## Work item
Retrieve all lines below that have the string "other".

Segment Start: Excerpted records

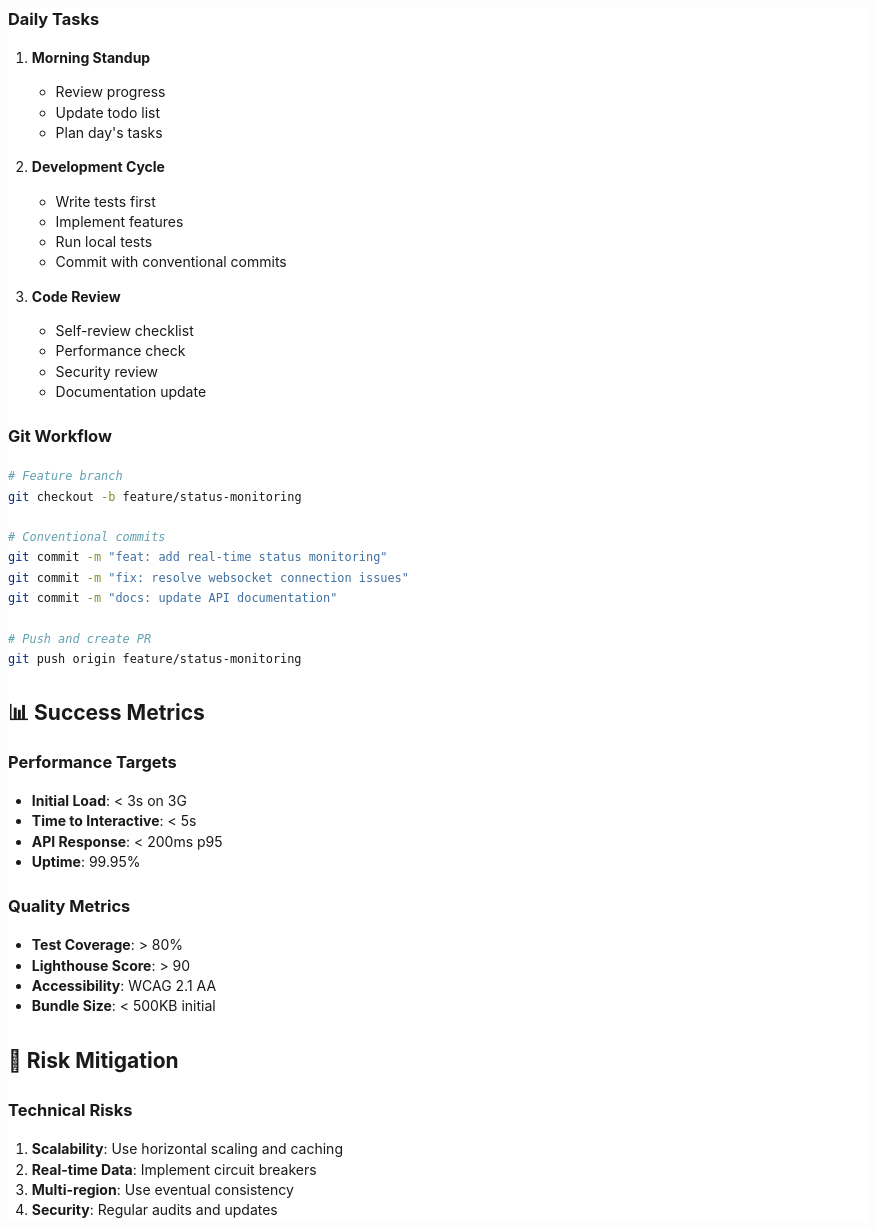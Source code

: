 ### Daily Tasks
1. **Morning Standup**
   - Review progress
   - Update todo list
   - Plan day's tasks

2. **Development Cycle**
   - Write tests first
   - Implement features
   - Run local tests
   - Commit with conventional commits

3. **Code Review**
   - Self-review checklist
   - Performance check
   - Security review
   - Documentation update

### Git Workflow
```bash
# Feature branch
git checkout -b feature/status-monitoring

# Conventional commits
git commit -m "feat: add real-time status monitoring"
git commit -m "fix: resolve websocket connection issues"
git commit -m "docs: update API documentation"

# Push and create PR
git push origin feature/status-monitoring
```

## 📊 Success Metrics

### Performance Targets
- **Initial Load**: < 3s on 3G
- **Time to Interactive**: < 5s
- **API Response**: < 200ms p95
- **Uptime**: 99.95%

### Quality Metrics
- **Test Coverage**: > 80%
- **Lighthouse Score**: > 90
- **Accessibility**: WCAG 2.1 AA
- **Bundle Size**: < 500KB initial

## 🚨 Risk Mitigation

### Technical Risks
1. **Scalability**: Use horizontal scaling and caching
2. **Real-time Data**: Implement circuit breakers
3. **Multi-region**: Use eventual consistency
4. **Security**: Regular audits and updates
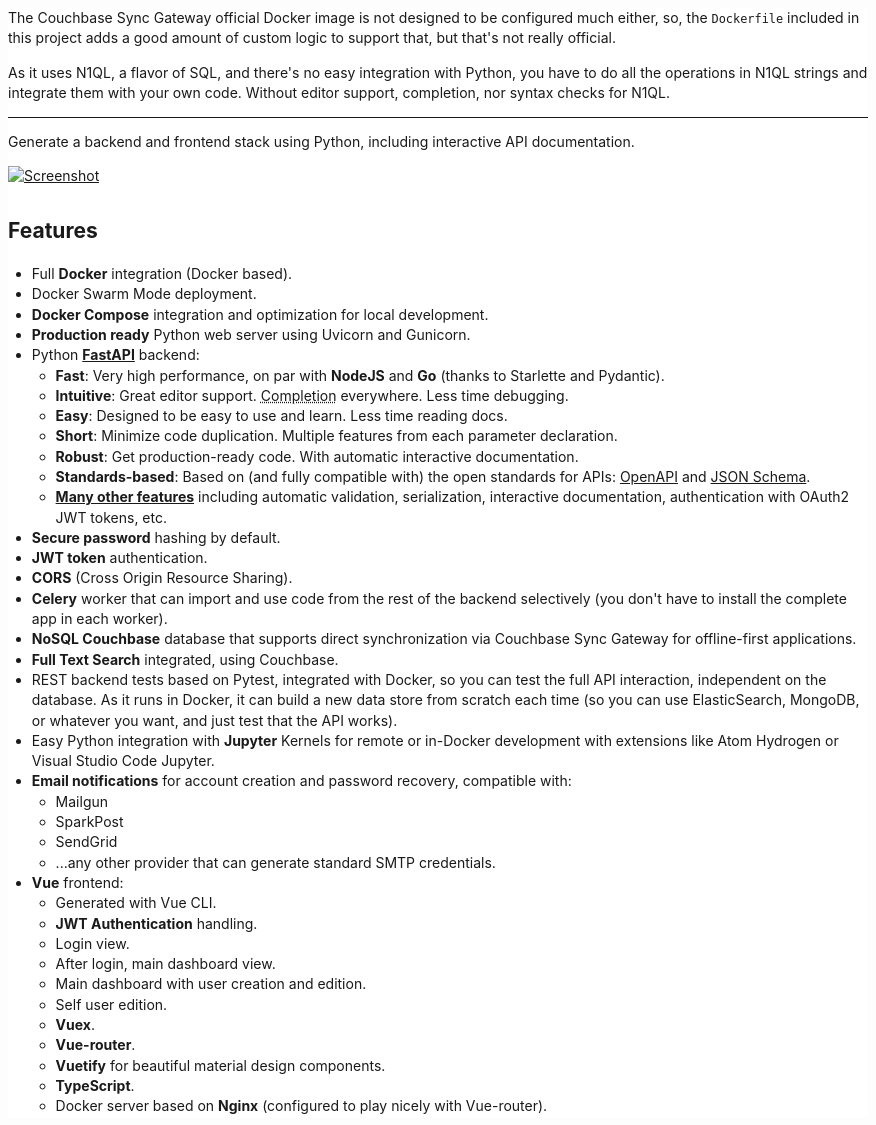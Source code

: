 The Couchbase Sync Gateway official Docker image is not designed to be configured much either, so, the `Dockerfile` included in this project adds a good amount of custom logic to support that, but that's not really official.

As it uses N1QL, a flavor of SQL, and there's no easy integration with Python, you have to do all the operations in N1QL strings and integrate them with your own code. Without editor support, completion, nor syntax checks for N1QL.

---

Generate a backend and frontend stack using Python, including interactive API documentation.

[![Screenshot](https://fastapi.tiangolo.com/img/index/index-03-swagger-02.png)](https://github.com/tiangolo/full-stack-fastapi-couchbase)

## Features

* Full **Docker** integration (Docker based).
* Docker Swarm Mode deployment.
* **Docker Compose** integration and optimization for local development.
* **Production ready** Python web server using Uvicorn and Gunicorn.
* Python **[FastAPI](https://github.com/tiangolo/fastapi)** backend:
    * **Fast**: Very high performance, on par with **NodeJS** and **Go** (thanks to Starlette and Pydantic).
    * **Intuitive**: Great editor support. <abbr title="also known as auto-complete, autocompletion, IntelliSense">Completion</abbr> everywhere. Less time debugging.
    * **Easy**: Designed to be easy to use and learn. Less time reading docs.
    * **Short**: Minimize code duplication. Multiple features from each parameter declaration.
    * **Robust**: Get production-ready code. With automatic interactive documentation.
    * **Standards-based**: Based on (and fully compatible with) the open standards for APIs: <a href="https://github.com/OAI/OpenAPI-Specification" target="_blank">OpenAPI</a> and <a href="http://json-schema.org/" target="_blank">JSON Schema</a>.
    * [**Many other features**](https://github.com/tiangolo/fastapi) including automatic validation, serialization, interactive documentation, authentication with OAuth2 JWT tokens, etc.
* **Secure password** hashing by default.
* **JWT token** authentication.
* **CORS** (Cross Origin Resource Sharing).
* **Celery** worker that can import and use code from the rest of the backend selectively (you don't have to install the complete app in each worker).
* **NoSQL Couchbase** database that supports direct synchronization via Couchbase Sync Gateway for offline-first applications.
* **Full Text Search** integrated, using Couchbase.
* REST backend tests based on Pytest, integrated with Docker, so you can test the full API interaction, independent on the database. As it runs in Docker, it can build a new data store from scratch each time (so you can use ElasticSearch, MongoDB, or whatever you want, and just test that the API works).
* Easy Python integration with **Jupyter** Kernels for remote or in-Docker development with extensions like Atom Hydrogen or Visual Studio Code Jupyter.
* **Email notifications** for account creation and password recovery, compatible with:
    * Mailgun
    * SparkPost
    * SendGrid
    * ...any other provider that can generate standard SMTP credentials.
* **Vue** frontend:
    * Generated with Vue CLI.
    * **JWT Authentication** handling.
    * Login view.
    * After login, main dashboard view.
    * Main dashboard with user creation and edition.
    * Self user edition.
    * **Vuex**.
    * **Vue-router**.
    * **Vuetify** for beautiful material design components.
    * **TypeScript**.
    * Docker server based on **Nginx** (configured to play nicely with Vue-router).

Segment End: Excerpted records

## Response
    * [**Many other features**](https://github.com/tiangolo/fastapi) including automatic validation, serialization, interactive documentation, authentication with OAuth2 JWT tokens, etc.
    * ...any other provider that can generate standard SMTP credentials.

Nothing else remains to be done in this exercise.